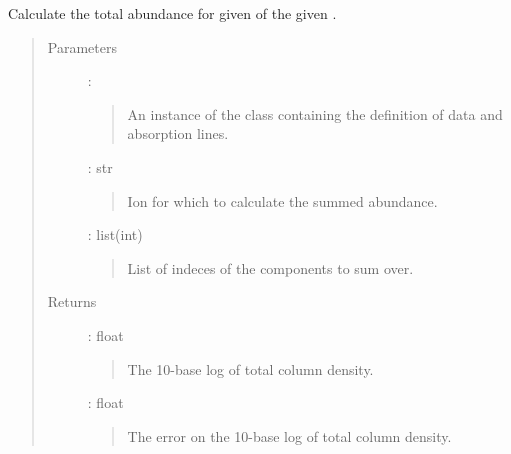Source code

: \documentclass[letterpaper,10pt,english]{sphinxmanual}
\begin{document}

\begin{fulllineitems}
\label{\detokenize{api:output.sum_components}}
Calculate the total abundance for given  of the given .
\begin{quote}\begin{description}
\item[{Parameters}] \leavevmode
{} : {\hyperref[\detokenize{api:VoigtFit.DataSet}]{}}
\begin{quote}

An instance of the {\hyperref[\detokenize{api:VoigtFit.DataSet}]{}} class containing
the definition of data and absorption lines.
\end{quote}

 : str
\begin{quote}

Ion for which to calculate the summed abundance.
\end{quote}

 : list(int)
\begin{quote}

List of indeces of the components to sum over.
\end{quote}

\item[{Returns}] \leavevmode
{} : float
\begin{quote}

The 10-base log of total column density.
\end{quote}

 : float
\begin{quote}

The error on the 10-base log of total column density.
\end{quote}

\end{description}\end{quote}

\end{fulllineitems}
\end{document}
-.-.-
Once the pictures are set aside, repeat the data above exactly as written.

Source code

: \documentclass[letterpaper,10pt,english]{sphinxmanual}
\begin{document}

\begin{fulllineitems}
\label{\detokenize{api:output.sum_components}}
Calculate the total abundance for given  of the given .
\begin{quote}\begin{description}
\item[{Parameters}] \leavevmode
{} : {\hyperref[\detokenize{api:VoigtFit.DataSet}]{}}
\begin{quote}

An instance of the {\hyperref[\detokenize{api:VoigtFit.DataSet}]{}} class containing
the definition of data and absorption lines.
\end{quote}

 : str
\begin{quote}

Ion for which to calculate the summed abundance.
\end{quote}

 : list(int)
\begin{quote}

List of indeces of the components to sum over.
\end{quote}

\item[{Returns}] \leavevmode
{} : float
\begin{quote}

The 10-base log of total column density.
\end{quote}

 : float
\begin{quote}

The error on the 10-base log of total column density.
\end{quote}

\end{description}\end{quote}

\end{fulllineitems}
\end{document}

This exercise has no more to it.